- INSTRUCTIONS TO FOLLOW -
Locate every line below that contains the word "archive" and copy it.

Rendered images with source text
########
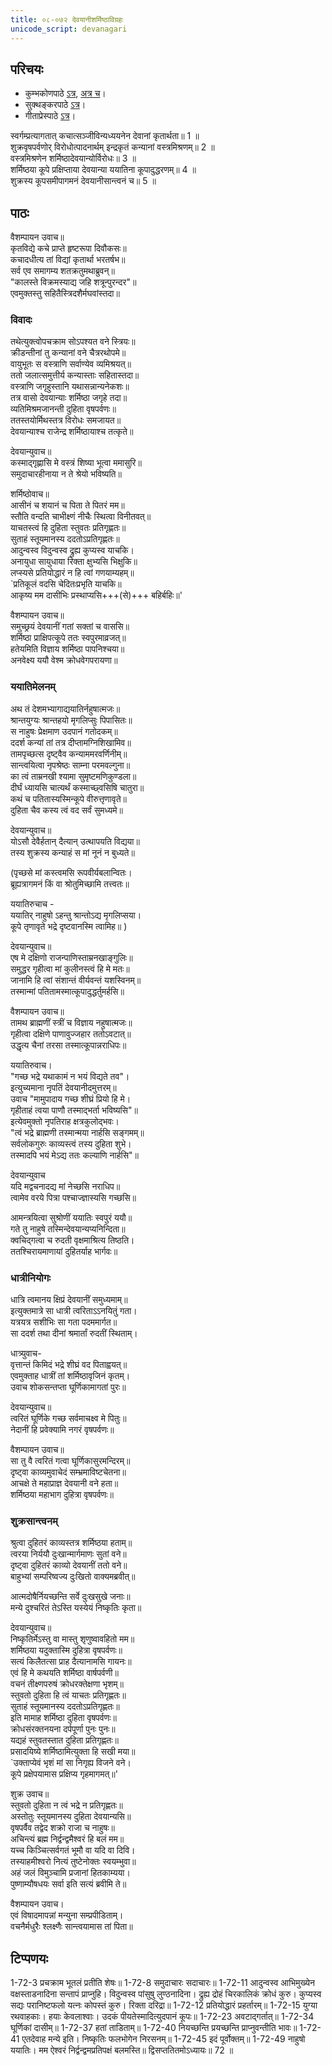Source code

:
 ```yaml
---  
title: ०८-०७२ देवयानीशर्मिष्ठाविग्रहः
unicode_script: devanagari
---  
```


## परिचयः
- कुम्भकोणपाठे [ऽत्र](https://archive.org/details/mahAbhArata-kumbhakoNam/page/n369), [अत्र च](https://sanskritdocuments.org/mirrors/mahabharata/mbhK/mahabharata-k-01-sa.html)।
- सुक्थङ्करपाठे [ऽत्र](http://bombay.indology.info/mahabharata/text/UD/MBh01.txt)।
- गीताप्रेस्पाठे [ऽत्र](https://archive.org/stream/mahabharata01ramauoft#page/564/mode/2up)।

स्वर्गम्प्रत्यागतात् कचात्सञ्जीविन्यध्ययनेन देवानां कृतार्थता॥ 1 ॥  
शुक्रवृषपर्वणोर् विरोधोत्पादनार्थम् इन्द्रकृतं कन्यानां वस्त्रमिश्रणम्॥ 2 ॥  
वस्त्रमिश्रणेन शर्मिष्ठादेवयान्योर्विरोधः॥ 3 ॥  
शर्मिष्ठया कूपे प्रक्षिप्ताया देवयान्या ययातिना कूपादुद्धरणम्॥ 4 ॥  
शुक्रस्य कूपसमीपागमनं देवयानीसान्त्वनं च॥ 5 ॥

## पाठः

वैशम्पायन उवाच॥  
कृतविद्ये कचे प्राप्ते हृष्टरूपा दिवौकसः॥  
कचादधीत्य तां विद्यां कृतार्था भरतर्षभ॥  
सर्व एव समागम्य शतक्रतुमथाब्रुवन्॥  
"कालस्ते विक्रमस्याद्य जहि शत्रून्पुरन्दर"॥  
एवमुक्तस्तु सहितैस्त्रिदशैर्मघवांस्तदा॥  

### विवादः
तथेत्युक्त्वोपचक्राम सोऽपश्यत वने स्त्रियः॥  
क्रीडन्तीनां तु कन्यानां वने चैत्ररथोपमे॥  
वायुभूतः स वस्त्राणि सर्वाण्येव व्यमिश्रयत्॥  
ततो जलात्समुत्तीर्य कन्यास्ताः सहितास्तदा॥  
वस्त्राणि जगृहुस्तानि यथासन्नान्यनेकशः॥  
तत्र वासो देवयान्याः शर्मिष्ठा जगृहे तदा॥  
व्यतिमिश्रमजानन्ती दुहिता वृषपर्वणः॥  
ततस्तयोर्मिथस्तत्र विरोधः समजायत॥  
देवयान्याश्च राजेन्द्र शर्मिष्ठायाश्च तत्कृते॥  

देवयान्युवाच॥  
कस्माद्गृह्णासि मे वस्त्रं शिष्या भूत्वा ममासुरि॥  
समुदाचारहीनाया न ते श्रेयो भविष्यति॥  

शर्मिष्ठोवाच॥  
आसीनं च शयानं च पिता ते पितरं मम॥  
स्तौति वन्दति चाभीक्ष्णं नीचैः स्थित्वा विनीतवत्॥  
याचतस्त्वं हि दुहिता स्तुवतः प्रतिगृह्णतः॥  
सुताहं स्तूयमानस्य ददतोऽप्रतिगृह्णतः॥  
आदुन्वस्व विदुन्वस्व द्रुह्य कुप्यस्व याचकि।  
अनायुधा सायुधाया रिक्ता क्षुभ्यसि भिक्षुकि॥  
लप्स्यसे प्रतियोद्धारं न हि त्वां गणयाम्यहम्॥  
`प्रतिकूलं वदसि चेदितःप्रभृति याचकि॥  
आकृष्य मम दासीभिः प्रस्थाप्यसि+++(से)+++ बहिर्बहिः॥'

वैशम्पायन उवाच॥  
समुच्छ्रयं देवयानीं गतां सक्तां च वाससि॥  
शर्मिष्ठा प्राक्षिपत्कूपे ततः स्वपुरमाव्रजत्॥  
हतेयमिति विज्ञाय शर्मिष्ठा पापनिश्चया॥  
अनवेक्ष्य ययौ वेश्म क्रोधवेगपरायणा॥  

### ययातिमेलनम्
अथ तं देशमभ्यागाद्ययातिर्नहुषात्मजः॥  
श्रान्तयुग्यः श्रान्तहयो मृगलिप्सुः पिपासितः॥  
स नाहुषः प्रेक्षमाण उदपानं गतोदकम्॥  
ददर्श कन्यां तां तत्र दीप्तामग्निशिखामिव॥  
तामपृच्छत्स दृष्ट्वैव कन्याममरवर्णिनीम्॥  
सान्त्वयित्वा नृपश्रेष्ठः साम्ना परमवल्गुना॥  
का त्वं ताम्रनखी श्यामा सुमृष्टमणिकुण्डला॥  
दीर्घं ध्यायसि चात्यर्थं कस्माच्छ्वसिषि चातुरा॥  
कथं च पतितास्यस्मिन्कूपे वीरुत्तृणावृते॥  
दुहिता चैव कस्य त्वं वद सर्वं सुमध्यमे॥  

देवयान्युवाच॥  
योऽसौ देवैर्हतान् दैत्यान् उत्थापयति विद्यया॥  
तस्य शुक्रस्य कन्याहं स मां नूनं न बुध्यते॥  

(पृच्छसे मां कस्त्वमसि रूपवीर्यबलान्वितः।  
ब्रूह्यत्रागमनं किं वा श्रोतुमिच्छामि तत्त्वतः॥  

ययातिरुचाच -  
ययातिर् नाहुषो ऽहन्तु श्रान्तोऽद्य मृगलिप्सया।  
कूपे तृणावृते भद्रे दृष्टवानस्मि त्वामिह॥
)

देवयान्युवाच॥  
एष मे दक्षिणो राजन्पाणिस्ताम्रनखाङ्गुलिः॥  
समुद्धर गृहीत्वा मां कुलीनस्त्वं हि मे मतः॥  
जानामि हि त्वां संशान्तं वीर्यवन्तं यशस्विनम्॥  
तस्मान्मां पतितामस्मात्कूपादुद्धर्तुमर्हसि॥  

वैशम्पायन उवाच॥  
तामथ ब्राह्मणीं स्त्रीं च विज्ञाय नहुषात्मजः॥  
गृहीत्वा दक्षिणे पाणावुज्जहार ततोऽवटात्॥  
उद्धृत्य चैनां तरसा तस्मात्कूपान्नराधिपः॥  

ययातिरुवाच।  
"गच्छ भद्रे यथाकामं न भयं विद्यते तव"।  
इत्युच्यमाना नृपतिं देवयानीदमुत्तरम्॥  
उवाच "मामुपादाय गच्छ शीघ्रं प्रियो हि मे।  
गृहीताहं त्वया पाणौ तस्माद्भर्ता भविष्यसि"॥   
इत्येवमुक्तो नृपतिराह क्षत्रकुलोद्भवः।  
"त्वं भद्रे ब्राह्मणी तस्मान्मया नार्हसि सङ्गमम्॥   
सर्वलोकगुरुः काव्यस्त्वं तस्य दुहिता शुभे।  
तस्मादपि भयं मेऽद्य ततः कल्याणि नार्हसि"॥  

देवयान्युवाच  
यदि मद्वचनादद्य मां नेच्छसि नराधिप॥  
त्वामेव वरये पित्रा पश्चाज्ज्ञास्यसि गच्छसि॥  

आमन्त्रयित्वा सुश्रोणीं ययातिः स्वपुरं ययौ॥  
गते तु नाहुषे तस्मिन्देवयान्यप्यनिन्दिता॥  
क्वचिद्गत्वा च रुदती वृक्षमाश्रित्य तिष्ठति।  
ततश्चिरायमाणायां दुहितर्याह भार्गवः॥  

### धात्रीनियोगः
धात्रि त्वमानय क्षिप्रं देवयानीं समुध्यमाम्॥  
इत्युक्तमात्रे सा धात्री त्वरिताऽऽनयितुं गता।  
यत्रयत्र सशीभिः सा गता पदममार्गत॥  
सा ददर्श तथा दीनां श्रमार्तां रुदतीं स्थिताम्।  

धात्र्युवाच-  
वृत्तान्तं किमिदं भद्रे शीघ्रं वद पिताह्वयत्॥  
एवमुक्ताह धात्रीं तां शर्मिष्ठावृजिनं कृतम्।  
उवाच शोकसन्तप्ता घूर्णिकामागतां पुरः॥

देवयान्युवाच॥  
त्वरितं घूर्णिके गच्छ सर्वमाचक्ष्व मे पितुः॥  
नेदानीं हि प्रवेक्यामि नगरं वृषपर्वणः॥  

वैशम्पायन उवाच॥  
सा तु वै त्वरितं गत्वा घूर्णिकासुरमन्दिरम्॥  
दृष्ट्वा काव्यमुवाचेदं सम्भ्रमाविष्टचेतना॥  
आचक्षे ते महाप्राज्ञ देवयानी वने हता॥  
शर्मिष्ठया महाभाग दुहित्रा वृषपर्वणः॥  

### शुक्रसान्त्वनम्
श्रुत्वा दुहितरं काव्यस्तत्र शर्मिष्ठया हताम्॥  
त्वरया निर्ययौ दुःखान्मार्गमाणः सुतां वने॥  
दृष्ट्वा दुहितरं काव्यो देवयानीं ततो वने॥  
बाहुभ्यां सम्परिष्वज्य दुःखितो वाक्यमब्रवीत्॥  

आत्मदोषैर्नियच्छन्ति सर्वे दुःखसुखे जनाः॥  
मन्ये दुश्चरितं तेऽस्ति यस्येयं निष्कृतिः कृता॥  

देवयान्युवाच॥  
निष्कृतिर्मेऽस्तु वा मास्तु शृणुष्वावहितो मम॥  
शर्मिष्ठया यदुक्तास्मि दुहित्रा वृषपर्वणः॥  
सत्यं किलैतत्सा प्राह दैत्यानामसि गायनः॥  
एवं हि मे कथयति शर्मिष्ठा वार्षपर्वणी॥  
वचनं तीक्ष्णपरुषं क्रोधरक्तेक्षणा भृशम्॥  
स्तुवतो दुहिता हि त्वं याचतः प्रतिगृह्णतः॥  
सुताहं स्तूयमानस्य ददतोऽप्रतिगृह्णतः॥  
इति मामाह शर्मिष्ठा दुहिता वृषपर्वणः॥  
क्रोधसंरक्तनयना दर्पपूर्णा पुनः पुनः॥  
यद्यहं स्तुवतस्तात दुहिता प्रतिगृह्णतः॥  
प्रसादयिष्ये शर्मिष्ठामित्युक्ता हि सखी मया॥  
`उक्ताप्येवं भृशं मां सा निगृह्य विजने वने।  
कूपे प्रक्षेपयामास प्रक्षिप्य गृहमागमत्॥'

शुक्र उवाच॥  
स्तुवतो दुहिता न त्वं भद्रे न प्रतिगृह्णतः॥  
अस्तोतुः स्तूयमानस्य दुहिता देवयान्यसि॥  
वृषपर्वैव तद्वेद शक्रो राजा च नाहुषः॥  
अचिन्त्यं ब्रह्म निर्द्वन्द्वमैश्वरं हि बलं मम॥  
यच्च किञ्चित्सर्वगतं भूमौ वा यदि वा दिवि।  
तस्याहमीश्वरो नित्यं तुष्टेनोक्तः स्वयम्भुवा॥  
अहं जलं विमुञ्चामि प्रजानां हितकाम्यया।  
पुष्णाम्यौषधयः सर्वा इति सत्यं ब्रवीमि ते॥  

वैशम्पायन उवाच।   
एवं विषादमापन्नां मन्युना सम्प्रपीडिताम्।  
वचनैर्मधुरैः श्लक्ष्णैः सान्त्वयामास तां पिता॥

## टिप्पणयः
1-72-3 प्रचक्राम भूतलं प्रतीति शेषः॥ 1-72-8 समुदाचारः सदाचारः॥ 1-72-11 आदुन्वस्व आभिमुख्येन वक्षस्ताडनादिना सन्तापं प्राप्नुहि। विदुन्वस्व पांसुषु लुण्ठनादिना। द्रुह्य द्रोहं चिरकालिकं क्रोधं कुरु। कुप्यस्व सद्यः परानिष्टफलो यत्नः कोपस्तं कुरु। रिक्ता दरिद्रा॥ 1-72-12 प्रतियोद्धारं प्रहर्तारम्॥ 1-72-15 युग्या रथवाहकाः। हयाः केवलाश्वाः। उदकं पीयतेस्मादित्युदपानं कूपः॥ 1-72-23 अवटाद्गर्तात्॥ 1-72-34 घूर्णिकां दासीम्॥ 1-72-37 हतां ताडिताम्॥ 1-72-40 नियच्छन्ति प्रयच्छन्ति प्राप्नुवन्तीति भावः॥ 1-72-41 एतदेवाह मन्ये इति। निष्कृतिः फलभोगेन निरसनम्॥ 1-72-45 इदं पूर्वोक्तम्॥ 1-72-49 नाहुषो ययातिः। मम ऐश्वरं निर्द्वन्द्वमप्रतिपक्षं बलमस्ति॥ द्विसप्ततितमोऽध्यायः॥ 72 ॥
########
- ANSWER -
- कुम्भकोणपाठे [ऽत्र](https://archive.org/details/mahAbhArata-kumbhakoNam/page/n369), [अत्र च](https://sanskritdocuments.org/mirrors/mahabharata/mbhK/mahabharata-k-01-sa.html)।
- गीताप्रेस्पाठे [ऽत्र](https://archive.org/stream/mahabharata01ramauoft#page/564/mode/2up)।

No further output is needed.